Figure 3 common antipsychotic switching strategies
Subjects switching to olanzapine received their routine depot injection plus olanzapine, 10 mg/d for 1 month, followed by olanzapine monotherapy (5 to 20 mg/d) for 2 months. Those who continued IM depot therapy were maintained at a stable dose and dosing interval for 3 months. Safety and efficacy data were collected at baseline and monthly.
Patients receiving olanzapine improved on several efficacy measures, although the clinical relevance was minimal. For example, their mean PANSS total score decreased 3.23 points. One patient—in the control group—was hospitalized. Those who received olanzapine preferred this agent to the IM depot formulations and chose to continue daily olanzapine therapy. Adverse events did not increase significantly while patients received IM depot injections plus olanzapine.
SWITCHING ORAL AGENTS
Clozapine. When risperidone entered the U.S. market in the 1990s, a number of patients who had been treated with clozapine were abruptly switched to risperidone. Many experienced acute symptom exacerbation,4,5 including some whose rebound psychosis was more severe than their original symptoms. Other adverse effects—including nausea, diarrhea, vomiting, headache, restlessness, and sweating— have been attributed to cholinergic rebound caused by abruptly discontinuing clozapine.
To minimize the potential for rebound psychosis and cholinergic symptoms, taper clozapine across a minimum of 1 to 2 weeks. When you need to discontinue clozapine immediately—such as for patients experiencing serious hematologic effects—adding an anticholinergic such as benztropine may minimize the cholinergic rebound.
Risperidone. No studies have formally assessed methods for switching patients to risperidone.
Olanzapine. When switching to olanzapine, a direct switch or cross-titration tapering appear to be viable options.
In one multicenter, open-label study,2 108 patients were randomly assigned to olanzapine, 10 mg/d, after abruptly discontinuing a previous antipsychotic (direct switch) or by cross-titration tapering in a 1:1 fashion. Patients in the crosstitration group started olanzapine and discontinued their original antipsychotics across 2 weeks. Olanzapine dosages were adjusted as needed from 5 to 20 mg/d.

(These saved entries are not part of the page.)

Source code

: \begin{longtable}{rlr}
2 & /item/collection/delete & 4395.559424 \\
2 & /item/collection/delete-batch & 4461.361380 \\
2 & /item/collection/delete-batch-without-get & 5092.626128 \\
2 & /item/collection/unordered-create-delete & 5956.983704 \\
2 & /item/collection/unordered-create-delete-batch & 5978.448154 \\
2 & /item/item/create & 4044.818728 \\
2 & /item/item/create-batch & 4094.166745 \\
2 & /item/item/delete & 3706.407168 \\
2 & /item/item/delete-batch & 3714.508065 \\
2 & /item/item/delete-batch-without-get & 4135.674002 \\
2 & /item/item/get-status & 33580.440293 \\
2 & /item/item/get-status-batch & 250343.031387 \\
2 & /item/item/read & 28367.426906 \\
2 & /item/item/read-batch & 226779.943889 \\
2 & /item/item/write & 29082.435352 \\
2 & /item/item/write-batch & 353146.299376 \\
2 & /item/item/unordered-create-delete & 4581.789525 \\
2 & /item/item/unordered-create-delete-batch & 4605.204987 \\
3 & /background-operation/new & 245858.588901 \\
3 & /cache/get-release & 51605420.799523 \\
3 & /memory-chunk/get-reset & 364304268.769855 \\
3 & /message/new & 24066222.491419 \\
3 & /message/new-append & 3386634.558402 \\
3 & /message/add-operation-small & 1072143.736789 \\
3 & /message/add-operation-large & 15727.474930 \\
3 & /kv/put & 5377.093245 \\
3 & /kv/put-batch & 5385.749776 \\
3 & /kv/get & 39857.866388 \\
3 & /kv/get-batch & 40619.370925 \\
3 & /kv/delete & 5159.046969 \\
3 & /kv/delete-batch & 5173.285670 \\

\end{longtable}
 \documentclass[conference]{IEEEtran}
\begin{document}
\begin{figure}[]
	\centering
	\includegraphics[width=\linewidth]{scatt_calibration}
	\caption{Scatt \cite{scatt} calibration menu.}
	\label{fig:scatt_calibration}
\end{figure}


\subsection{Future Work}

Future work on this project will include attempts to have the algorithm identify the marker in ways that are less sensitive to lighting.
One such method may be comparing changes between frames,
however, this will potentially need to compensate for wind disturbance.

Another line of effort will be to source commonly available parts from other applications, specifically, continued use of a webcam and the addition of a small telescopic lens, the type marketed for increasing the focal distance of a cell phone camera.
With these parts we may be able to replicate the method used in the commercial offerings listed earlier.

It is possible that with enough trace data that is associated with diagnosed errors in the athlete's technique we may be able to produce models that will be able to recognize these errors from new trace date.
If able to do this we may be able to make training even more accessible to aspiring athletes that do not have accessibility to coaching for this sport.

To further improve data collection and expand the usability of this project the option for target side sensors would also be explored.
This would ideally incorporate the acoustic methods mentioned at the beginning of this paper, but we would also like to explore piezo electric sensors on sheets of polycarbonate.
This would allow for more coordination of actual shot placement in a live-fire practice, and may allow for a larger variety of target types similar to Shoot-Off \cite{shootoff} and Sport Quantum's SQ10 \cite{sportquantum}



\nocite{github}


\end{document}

At study entry, approximately 95% of subjects in the direct-switch group and 85% in the crosstitration taper group were taking at least one typical antipsychotic—usually haloperidol. A switch was considered successful if a patient completed the 6-week trial without psychotic symptom worsening or EPS.
The 92 (85%) subjects who completed the study comprised similar percentages from both groups. Their scores on the PANSS total and subscales and Clinical Global Impression (CGI) scale also were similar.